Polkadot state sync

Polkadot Host implementations use Fast/Warp sync to synchronize missing block headers. They are followed by the state sync. The faster we can synchronize missing block headers and the most recent state, the faster our node will be able to start executing the most recent blocks and create new blocks (if we are running validator).
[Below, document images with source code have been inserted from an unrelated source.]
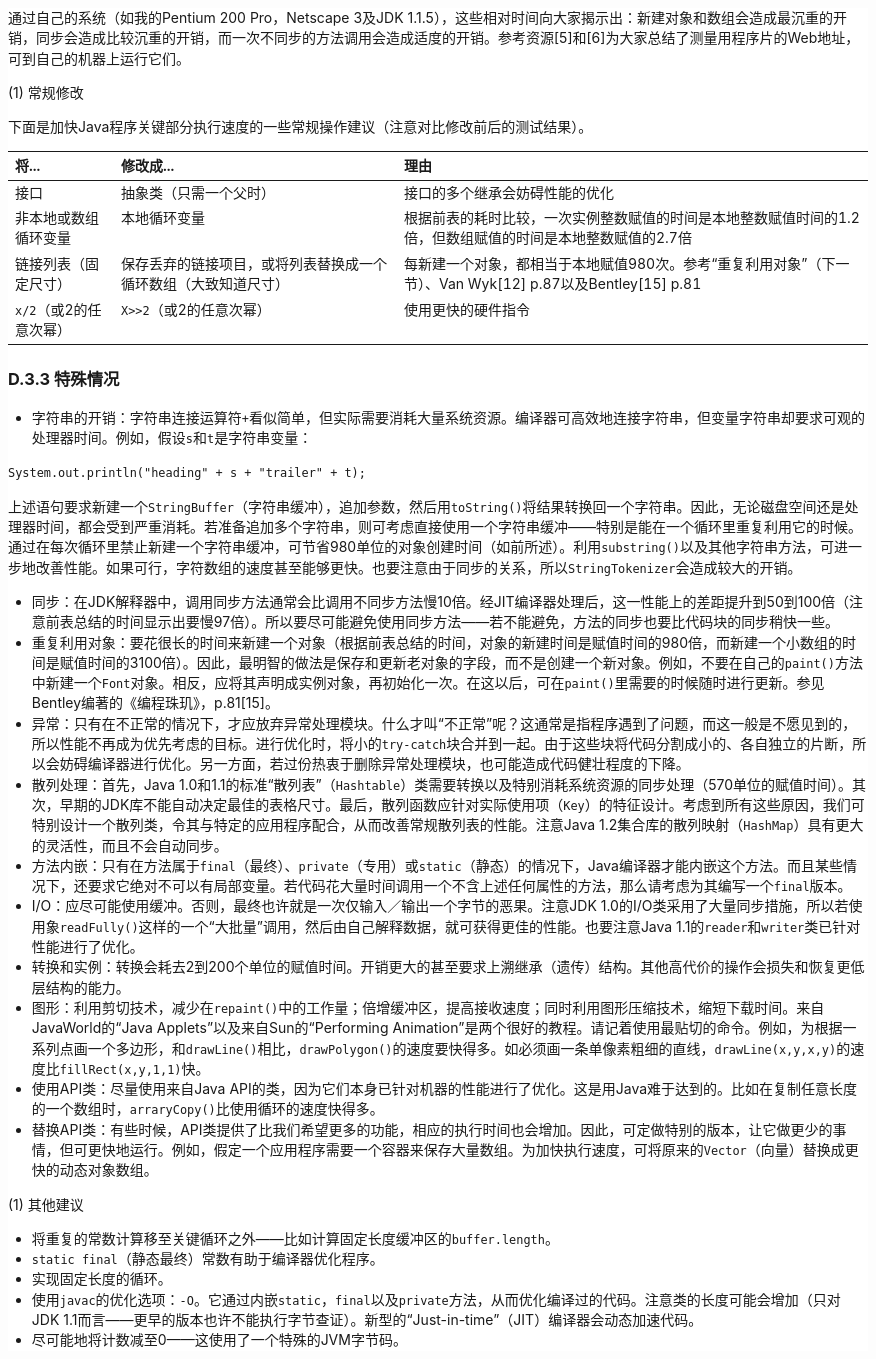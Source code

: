 通过自己的系统（如我的Pentium 200 Pro，Netscape 3及JDK 1.1.5），这些相对时间向大家揭示出：新建对象和数组会造成最沉重的开销，同步会造成比较沉重的开销，而一次不同步的方法调用会造成适度的开销。参考资源\[5\]和\[6\]为大家总结了测量用程序片的Web地址，可到自己的机器上运行它们。

\(1\) 常规修改

下面是加快Java程序关键部分执行速度的一些常规操作建议（注意对比修改前后的测试结果）。

| 将... | 修改成... | 理由 |
| :--- | :--- | :--- |
| 接口 | 抽象类（只需一个父时） | 接口的多个继承会妨碍性能的优化 |
| 非本地或数组循环变量 | 本地循环变量 | 根据前表的耗时比较，一次实例整数赋值的时间是本地整数赋值时间的1.2倍，但数组赋值的时间是本地整数赋值的2.7倍 |
| 链接列表（固定尺寸） | 保存丢弃的链接项目，或将列表替换成一个循环数组（大致知道尺寸） | 每新建一个对象，都相当于本地赋值980次。参考“重复利用对象”（下一节）、Van Wyk\[12\] p.87以及Bentley\[15\] p.81 |
| `x/2`（或2的任意次幂） | `X>>2`（或2的任意次幂） | 使用更快的硬件指令 |

### D.3.3 特殊情况

* 字符串的开销：字符串连接运算符`+`看似简单，但实际需要消耗大量系统资源。编译器可高效地连接字符串，但变量字符串却要求可观的处理器时间。例如，假设`s`和`t`是字符串变量：

```text
System.out.println("heading" + s + "trailer" + t);
```

上述语句要求新建一个`StringBuffer`（字符串缓冲），追加参数，然后用`toString()`将结果转换回一个字符串。因此，无论磁盘空间还是处理器时间，都会受到严重消耗。若准备追加多个字符串，则可考虑直接使用一个字符串缓冲——特别是能在一个循环里重复利用它的时候。通过在每次循环里禁止新建一个字符串缓冲，可节省980单位的对象创建时间（如前所述）。利用`substring()`以及其他字符串方法，可进一步地改善性能。如果可行，字符数组的速度甚至能够更快。也要注意由于同步的关系，所以`StringTokenizer`会造成较大的开销。

* 同步：在JDK解释器中，调用同步方法通常会比调用不同步方法慢10倍。经JIT编译器处理后，这一性能上的差距提升到50到100倍（注意前表总结的时间显示出要慢97倍）。所以要尽可能避免使用同步方法——若不能避免，方法的同步也要比代码块的同步稍快一些。
* 重复利用对象：要花很长的时间来新建一个对象（根据前表总结的时间，对象的新建时间是赋值时间的980倍，而新建一个小数组的时间是赋值时间的3100倍）。因此，最明智的做法是保存和更新老对象的字段，而不是创建一个新对象。例如，不要在自己的`paint()`方法中新建一个`Font`对象。相反，应将其声明成实例对象，再初始化一次。在这以后，可在`paint()`里需要的时候随时进行更新。参见Bentley编著的《编程珠玑》，p.81\[15\]。
* 异常：只有在不正常的情况下，才应放弃异常处理模块。什么才叫“不正常”呢？这通常是指程序遇到了问题，而这一般是不愿见到的，所以性能不再成为优先考虑的目标。进行优化时，将小的`try-catch`块合并到一起。由于这些块将代码分割成小的、各自独立的片断，所以会妨碍编译器进行优化。另一方面，若过份热衷于删除异常处理模块，也可能造成代码健壮程度的下降。
* 散列处理：首先，Java 1.0和1.1的标准“散列表”（`Hashtable`）类需要转换以及特别消耗系统资源的同步处理（570单位的赋值时间）。其次，早期的JDK库不能自动决定最佳的表格尺寸。最后，散列函数应针对实际使用项（`Key`）的特征设计。考虑到所有这些原因，我们可特别设计一个散列类，令其与特定的应用程序配合，从而改善常规散列表的性能。注意Java 1.2集合库的散列映射（`HashMap`）具有更大的灵活性，而且不会自动同步。
* 方法内嵌：只有在方法属于`final`（最终）、`private`（专用）或`static`（静态）的情况下，Java编译器才能内嵌这个方法。而且某些情况下，还要求它绝对不可以有局部变量。若代码花大量时间调用一个不含上述任何属性的方法，那么请考虑为其编写一个`final`版本。
* I/O：应尽可能使用缓冲。否则，最终也许就是一次仅输入／输出一个字节的恶果。注意JDK 1.0的I/O类采用了大量同步措施，所以若使用象`readFully()`这样的一个“大批量”调用，然后由自己解释数据，就可获得更佳的性能。也要注意Java 1.1的`reader`和`writer`类已针对性能进行了优化。
* 转换和实例：转换会耗去2到200个单位的赋值时间。开销更大的甚至要求上溯继承（遗传）结构。其他高代价的操作会损失和恢复更低层结构的能力。
* 图形：利用剪切技术，减少在`repaint()`中的工作量；倍增缓冲区，提高接收速度；同时利用图形压缩技术，缩短下载时间。来自JavaWorld的“Java Applets”以及来自Sun的“Performing Animation”是两个很好的教程。请记着使用最贴切的命令。例如，为根据一系列点画一个多边形，和`drawLine()`相比，`drawPolygon()`的速度要快得多。如必须画一条单像素粗细的直线，`drawLine(x,y,x,y)`的速度比`fillRect(x,y,1,1)`快。
* 使用API类：尽量使用来自Java API的类，因为它们本身已针对机器的性能进行了优化。这是用Java难于达到的。比如在复制任意长度的一个数组时，`arraryCopy()`比使用循环的速度快得多。
* 替换API类：有些时候，API类提供了比我们希望更多的功能，相应的执行时间也会增加。因此，可定做特别的版本，让它做更少的事情，但可更快地运行。例如，假定一个应用程序需要一个容器来保存大量数组。为加快执行速度，可将原来的`Vector`（向量）替换成更快的动态对象数组。

\(1\) 其他建议

* 将重复的常数计算移至关键循环之外——比如计算固定长度缓冲区的`buffer.length`。
* `static final`（静态最终）常数有助于编译器优化程序。
* 实现固定长度的循环。
* 使用`javac`的优化选项：`-O`。它通过内嵌`static`，`final`以及`private`方法，从而优化编译过的代码。注意类的长度可能会增加（只对JDK 1.1而言——更早的版本也许不能执行字节查证）。新型的“Just-in-time”（JIT）编译器会动态加速代码。
* 尽可能地将计数减至0——这使用了一个特殊的JVM字节码。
In this post we will explore current strategies to sync the state as well as propose a new approach.

The goal is to come up with state sync protocol that:
1. Easily parallelizable
2. To save bandwidth responses do not contain overlapping data
3. Resistant to DOS attacks

If you are already familiar with how state sync works, just scroll down to Proposed solution section.

State

Key-value

Each block in polkadot blockchain has associated state.
State is key-value collection.

state["money:alice"] = "100$"
state["money:bob"] = "200$"

State hash

Block state is immutable.
Each block stores hash of state in a form of merkle root to ensure state integrity.
Forged state will have different hash.

hash1 = hash(state({ "money:alice": "100$" }))
hash2 = hash(state({ "money:alice": "1000$" }))
hash1 != hash2

Polkadot trie

Polkadot stores state as merkle trie.

Trie

Trie is prefix tree.

Nodes with common prefix are children of parent node with that prefix.

[
  "money:alice",
  "money:bob",
]
->
node("money:", [
  node("money:alice"),
  node("money:bob"),
])

Parent node stores children by letter which follows parent prefix.

[
  "money:alice",
  "money:bob",
]
->
node("money:", {
  "a": node("money:alice"),
  "b": node("money:bob"),
})

Node key omits redundant prefix.

[
  "money:alice",
  "money:bob",
]
->
node(partial="money:", {
  "a": node(partial="lice"),
  "b": node(partial="ob"),
})

Merkle trie

Merkle trie is merkle tree.
Block stores hash of root trie node.
Immutable node is uniquely identified by it’s hash.
Parent node stores child hash.
Polkadot node database stores node by hash.

trie1 = node("money:", [
  node("money:alice"="100$"),
  node("money:bob"="200$"),
])
trie2 = node("money:", [
  node("money:alice"="1000$"),
  node("money:bob"="200$"),
])
->
{
  hash1: node("money:", [hash3, hash4]),
  hash2: node("money:", [hash5, hash4]),
  hash3: node("money:alice"="100$"),
  hash4: node("money:bob"="200$"),
  hash5: node("money:alice"="1000$"),
}

/state/2

Polkadot “/state/2” protocol is used to obtain state from other peers.
There are two subprotocols inside “/state/2” protocol.
They are distinguished by request.proof: bool field.

/state/2 proof=false

This protocol requests next page of key-values.
It stops when response.end: bool field is true.
Then it re-creates trie from key-values.

step 1
  request(after="")
  ->
  response(
    "money:alice"="100$",
    "money:bob"="200$",
    end=false,
  )

step 2
  request(after="money:bob")
  ->
  response(
    "money:charlie"="300$",
    "money:dave"="400$",
    end=true,
  )

Problems

We can’t check root hash until we receive all key-values.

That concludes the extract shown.